Faller bodies had posts that were the same length because the Faller chassis was flat kind of like a cigar box chassis. Aurora bodies had the rear post that was shorter to accommodate the raised mount on the rear of the tjet chassis. When un-altered Faller bodies are mounted on a tjet chassis, the rear end of the body sits too high to look realistic. That body is a tjet that has warped out of alignment over time (like Bill said). Also (not that it means anything here) in the comparison photos, the rear bumper on the tjet is mounted upside down.


----------



## 82whiskey (Sep 6, 2009)

A jig to hold the screw post closer together and some hot tap water worked out well.










Thanks for the ideas. Now all I need is a rear bumper. The original broke into pieces when I removed the body and I can't find one of the pieces... Crawled on my hands and knees trying to find it but nowhere to be found. Must have fallen into a space/time vortex...

Brian


----------



## NTxSlotCars (May 27, 2008)

Hold everything....

If we wait another 40 years, will this thing curl up like a doodle bug?


----------



## slotcardan (Jun 9, 2012)

its possible, another thing is old plastic wasn't UV stable or moisture stable, so it can warp and shrink at different rates in different areas. Old nylon did that also, and we used to boil nylon parts to bring them back in spec, over time the part would dehydrate and shrink.

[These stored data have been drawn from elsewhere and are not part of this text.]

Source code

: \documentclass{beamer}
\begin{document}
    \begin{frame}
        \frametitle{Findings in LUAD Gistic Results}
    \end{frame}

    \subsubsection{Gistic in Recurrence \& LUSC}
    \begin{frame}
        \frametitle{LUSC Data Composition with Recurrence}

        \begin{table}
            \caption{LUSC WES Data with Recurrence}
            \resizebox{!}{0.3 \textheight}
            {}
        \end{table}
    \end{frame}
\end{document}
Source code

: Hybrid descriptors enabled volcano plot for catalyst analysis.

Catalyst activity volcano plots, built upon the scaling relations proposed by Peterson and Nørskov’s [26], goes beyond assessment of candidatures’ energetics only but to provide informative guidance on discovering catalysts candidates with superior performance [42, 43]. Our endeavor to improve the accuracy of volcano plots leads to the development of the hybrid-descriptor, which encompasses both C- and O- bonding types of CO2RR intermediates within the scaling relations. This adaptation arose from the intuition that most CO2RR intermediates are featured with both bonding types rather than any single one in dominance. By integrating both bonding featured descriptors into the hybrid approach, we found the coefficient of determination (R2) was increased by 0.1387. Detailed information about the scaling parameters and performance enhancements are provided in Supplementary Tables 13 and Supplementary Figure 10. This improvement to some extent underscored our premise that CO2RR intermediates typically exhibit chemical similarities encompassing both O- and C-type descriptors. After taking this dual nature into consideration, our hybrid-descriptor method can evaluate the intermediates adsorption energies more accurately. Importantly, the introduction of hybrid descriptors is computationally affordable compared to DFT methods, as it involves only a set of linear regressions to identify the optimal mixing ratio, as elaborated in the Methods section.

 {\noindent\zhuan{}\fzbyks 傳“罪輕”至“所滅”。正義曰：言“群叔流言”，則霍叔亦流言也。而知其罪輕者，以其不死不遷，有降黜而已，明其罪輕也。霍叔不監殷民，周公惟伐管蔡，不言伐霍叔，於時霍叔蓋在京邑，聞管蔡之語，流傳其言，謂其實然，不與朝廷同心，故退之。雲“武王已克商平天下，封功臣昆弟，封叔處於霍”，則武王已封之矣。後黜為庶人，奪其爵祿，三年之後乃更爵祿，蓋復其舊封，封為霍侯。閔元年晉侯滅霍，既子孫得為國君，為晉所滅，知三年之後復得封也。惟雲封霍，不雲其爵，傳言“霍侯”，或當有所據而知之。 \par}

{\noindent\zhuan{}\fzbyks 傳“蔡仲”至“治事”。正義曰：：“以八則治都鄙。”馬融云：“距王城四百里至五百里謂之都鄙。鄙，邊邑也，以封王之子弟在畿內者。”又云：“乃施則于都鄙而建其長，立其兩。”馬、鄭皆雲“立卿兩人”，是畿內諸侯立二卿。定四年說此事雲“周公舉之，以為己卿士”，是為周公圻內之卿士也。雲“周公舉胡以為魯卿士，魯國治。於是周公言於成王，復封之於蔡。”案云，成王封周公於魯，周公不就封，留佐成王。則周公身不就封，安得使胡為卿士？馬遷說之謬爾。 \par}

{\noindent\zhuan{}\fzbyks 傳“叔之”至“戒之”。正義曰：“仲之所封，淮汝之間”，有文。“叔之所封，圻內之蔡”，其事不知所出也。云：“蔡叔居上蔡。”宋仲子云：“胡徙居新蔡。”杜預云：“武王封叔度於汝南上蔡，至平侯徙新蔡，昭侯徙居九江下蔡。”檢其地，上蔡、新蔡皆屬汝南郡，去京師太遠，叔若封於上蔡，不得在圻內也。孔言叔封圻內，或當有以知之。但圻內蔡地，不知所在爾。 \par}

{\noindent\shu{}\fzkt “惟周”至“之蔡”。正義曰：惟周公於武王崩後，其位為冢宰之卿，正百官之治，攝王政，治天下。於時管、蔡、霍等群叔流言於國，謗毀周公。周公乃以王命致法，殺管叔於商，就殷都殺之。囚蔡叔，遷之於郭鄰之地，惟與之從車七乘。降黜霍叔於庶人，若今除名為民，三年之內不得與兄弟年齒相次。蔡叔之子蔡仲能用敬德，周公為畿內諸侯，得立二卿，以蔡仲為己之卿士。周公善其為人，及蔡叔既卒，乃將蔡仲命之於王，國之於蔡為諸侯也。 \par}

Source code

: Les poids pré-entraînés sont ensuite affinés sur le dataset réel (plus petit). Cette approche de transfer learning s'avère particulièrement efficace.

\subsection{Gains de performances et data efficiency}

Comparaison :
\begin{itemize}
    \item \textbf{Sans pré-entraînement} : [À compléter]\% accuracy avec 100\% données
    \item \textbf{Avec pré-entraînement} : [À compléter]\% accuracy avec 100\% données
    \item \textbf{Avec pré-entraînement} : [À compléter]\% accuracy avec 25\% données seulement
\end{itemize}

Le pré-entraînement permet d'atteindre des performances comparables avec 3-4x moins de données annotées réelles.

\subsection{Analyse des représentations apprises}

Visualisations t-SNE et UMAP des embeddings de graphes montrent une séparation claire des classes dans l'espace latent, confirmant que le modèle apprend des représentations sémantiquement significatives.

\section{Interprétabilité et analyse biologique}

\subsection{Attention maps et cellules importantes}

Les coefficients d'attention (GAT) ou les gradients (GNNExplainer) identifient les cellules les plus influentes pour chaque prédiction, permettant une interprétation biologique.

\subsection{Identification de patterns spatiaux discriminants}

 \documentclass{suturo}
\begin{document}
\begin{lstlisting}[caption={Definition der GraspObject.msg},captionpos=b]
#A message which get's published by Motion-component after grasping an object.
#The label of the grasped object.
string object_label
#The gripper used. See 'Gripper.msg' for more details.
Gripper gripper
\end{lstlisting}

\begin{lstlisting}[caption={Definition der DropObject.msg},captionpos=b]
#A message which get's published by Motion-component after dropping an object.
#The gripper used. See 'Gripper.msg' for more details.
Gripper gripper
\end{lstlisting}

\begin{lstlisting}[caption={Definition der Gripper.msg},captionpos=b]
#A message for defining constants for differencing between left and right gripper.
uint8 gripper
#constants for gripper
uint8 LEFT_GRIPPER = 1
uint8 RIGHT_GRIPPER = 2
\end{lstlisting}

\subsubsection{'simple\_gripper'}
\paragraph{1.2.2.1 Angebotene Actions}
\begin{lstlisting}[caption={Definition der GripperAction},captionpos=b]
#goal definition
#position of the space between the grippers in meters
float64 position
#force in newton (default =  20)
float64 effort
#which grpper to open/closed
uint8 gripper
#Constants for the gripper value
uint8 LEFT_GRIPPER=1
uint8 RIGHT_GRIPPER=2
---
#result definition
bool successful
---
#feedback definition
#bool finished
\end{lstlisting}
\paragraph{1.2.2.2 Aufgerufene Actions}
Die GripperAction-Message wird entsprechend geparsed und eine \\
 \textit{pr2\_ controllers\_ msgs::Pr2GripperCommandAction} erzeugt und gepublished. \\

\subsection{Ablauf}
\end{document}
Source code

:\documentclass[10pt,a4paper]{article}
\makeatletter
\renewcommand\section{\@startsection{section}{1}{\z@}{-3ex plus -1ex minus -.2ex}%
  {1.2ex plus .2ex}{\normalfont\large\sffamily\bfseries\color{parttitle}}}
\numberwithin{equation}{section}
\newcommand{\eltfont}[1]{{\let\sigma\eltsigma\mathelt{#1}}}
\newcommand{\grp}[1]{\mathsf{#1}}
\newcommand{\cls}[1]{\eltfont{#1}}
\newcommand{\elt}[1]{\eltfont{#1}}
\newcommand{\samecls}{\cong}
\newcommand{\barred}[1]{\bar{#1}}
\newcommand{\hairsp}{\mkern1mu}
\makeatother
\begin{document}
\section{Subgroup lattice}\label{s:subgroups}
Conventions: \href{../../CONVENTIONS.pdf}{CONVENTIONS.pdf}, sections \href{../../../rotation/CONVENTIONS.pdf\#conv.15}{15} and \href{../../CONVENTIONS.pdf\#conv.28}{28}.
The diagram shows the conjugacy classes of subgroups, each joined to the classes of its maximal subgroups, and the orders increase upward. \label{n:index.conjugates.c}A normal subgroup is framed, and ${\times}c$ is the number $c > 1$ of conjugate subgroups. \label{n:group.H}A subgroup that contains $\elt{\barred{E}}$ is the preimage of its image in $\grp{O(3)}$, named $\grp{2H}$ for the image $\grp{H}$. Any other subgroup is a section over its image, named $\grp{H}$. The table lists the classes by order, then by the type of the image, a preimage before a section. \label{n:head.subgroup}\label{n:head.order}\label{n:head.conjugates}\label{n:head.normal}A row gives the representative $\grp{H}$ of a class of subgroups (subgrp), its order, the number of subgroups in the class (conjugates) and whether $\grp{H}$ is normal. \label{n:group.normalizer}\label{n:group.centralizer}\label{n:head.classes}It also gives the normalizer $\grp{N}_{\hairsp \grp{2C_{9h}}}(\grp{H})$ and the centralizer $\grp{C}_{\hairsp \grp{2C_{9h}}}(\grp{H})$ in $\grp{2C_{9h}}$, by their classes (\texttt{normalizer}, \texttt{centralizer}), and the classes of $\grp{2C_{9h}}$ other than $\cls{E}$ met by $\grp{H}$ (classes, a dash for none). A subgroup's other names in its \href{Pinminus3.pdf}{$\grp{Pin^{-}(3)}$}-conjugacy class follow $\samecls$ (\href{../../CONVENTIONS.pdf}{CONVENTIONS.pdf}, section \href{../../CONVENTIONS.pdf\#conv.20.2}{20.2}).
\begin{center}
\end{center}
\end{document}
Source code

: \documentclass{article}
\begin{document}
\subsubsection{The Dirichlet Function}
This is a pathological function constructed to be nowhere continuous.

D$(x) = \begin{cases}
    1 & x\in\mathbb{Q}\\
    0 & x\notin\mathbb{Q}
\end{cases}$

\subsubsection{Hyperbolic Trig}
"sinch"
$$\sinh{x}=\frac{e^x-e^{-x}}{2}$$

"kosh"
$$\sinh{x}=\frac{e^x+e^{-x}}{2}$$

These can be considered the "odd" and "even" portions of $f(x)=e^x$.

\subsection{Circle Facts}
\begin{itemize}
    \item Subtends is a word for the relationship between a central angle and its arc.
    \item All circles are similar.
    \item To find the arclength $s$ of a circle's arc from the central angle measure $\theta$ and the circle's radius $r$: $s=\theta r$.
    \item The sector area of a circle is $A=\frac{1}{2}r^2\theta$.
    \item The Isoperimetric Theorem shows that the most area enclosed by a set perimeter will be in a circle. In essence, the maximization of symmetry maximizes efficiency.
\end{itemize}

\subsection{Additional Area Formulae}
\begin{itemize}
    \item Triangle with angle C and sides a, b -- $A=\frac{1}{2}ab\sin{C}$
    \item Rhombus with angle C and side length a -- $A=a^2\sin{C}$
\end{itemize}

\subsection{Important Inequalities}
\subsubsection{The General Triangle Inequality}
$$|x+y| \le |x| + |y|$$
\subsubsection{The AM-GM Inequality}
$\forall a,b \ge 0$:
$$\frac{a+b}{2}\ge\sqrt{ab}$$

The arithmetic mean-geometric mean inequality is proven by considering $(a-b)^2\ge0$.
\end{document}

these toys were never thought of as becoming collectables or lasting 50 years so the plastic used was the lowest and cheapest quality. they were made very light and thin making issues with shrink and warp worse.


----------



## 82whiskey (Sep 6, 2009)

The odd thing is that I would have expected to body to curl inward. This one was the opposite. The wheel wells were too far apart instead of scrunched (if scrunched ain't a word it ought to be) together.


----------



## Bill Hall (Jan 6, 2007)

Density!


----------



## slotcardan (Jun 9, 2012)

its possible the body was sitting under weight for sometime at the bottom of a box, and it spread out the wheel wheels from the center.

What always amazes me as far as HO scale is how much 1/2 a Millimeter makes


----------



## bluerod (Nov 1, 2005)

dash vws are perfect looking at the old realeases


----------



## Bill Hall (Jan 6, 2007)

*Geology*



slotcardan said:


> its possible the body was sitting under weight for sometime at the bottom of a box, and it spread out the wheel wheels from the center. What always amazes me as far as HO scale is how much 1/2 a Millimeter makes.


Usually a pre-load scenario on an Aurora beetle will be REALLY whacked out on whatever vector the body in question was subjected to. Most certainly a loose Aurora beetle with even the slightest pre-load will age into something that looks like a Pringle.

Aging creates tension, density or the lack of it directs these tensions. Even bodies that are still firmly locked on their chassis exhibit aging characteristics unique to the model. 

As the body shrinks, and they all do, the thinner areas tighten up quicker. Notably A-pillars, vent posts, thin roofs etc become tighter than guitar strings. The denser areas out gas less quickly. To my mind it's not unlike plate tectonics, where shifting, shattering, cracking, crumbling and sometimes catastrophic explosions occur. 

In the case of the bug, the maximum density is around the ends, where the screw posts transition to the body proper. Due to having thinner connective tissue lying in between the denser end, and the beetle's curved shape; the ends are drawn open and the screw posts spread N to S. As the sides are also notoriously thin the poor little critter was pretty well doomed at birth.

Had Aurora actually taken the time to style proper rockers and beef up the front and rear valences we may have seen a higher survival rate. 

Just like the nostril in a Willys, the sink hole in the front hood aprons of Splitty's, the sink hole around the back glass of XKE's, down to every screw post divot and glass index peg dimple on every model; the beetle also has it's own unique aging process. Which is what Brian has with his white beetle. It's quite typical of a slugbug thats been off it's chassis for a coupla decades and left to relax.
________ 



Yeah, agreed! Oddly, .5 mm is about the limit of what I can accurately approximate/measure by closing one eye and squinting. It always looks like a mile after the body is mounted!


----------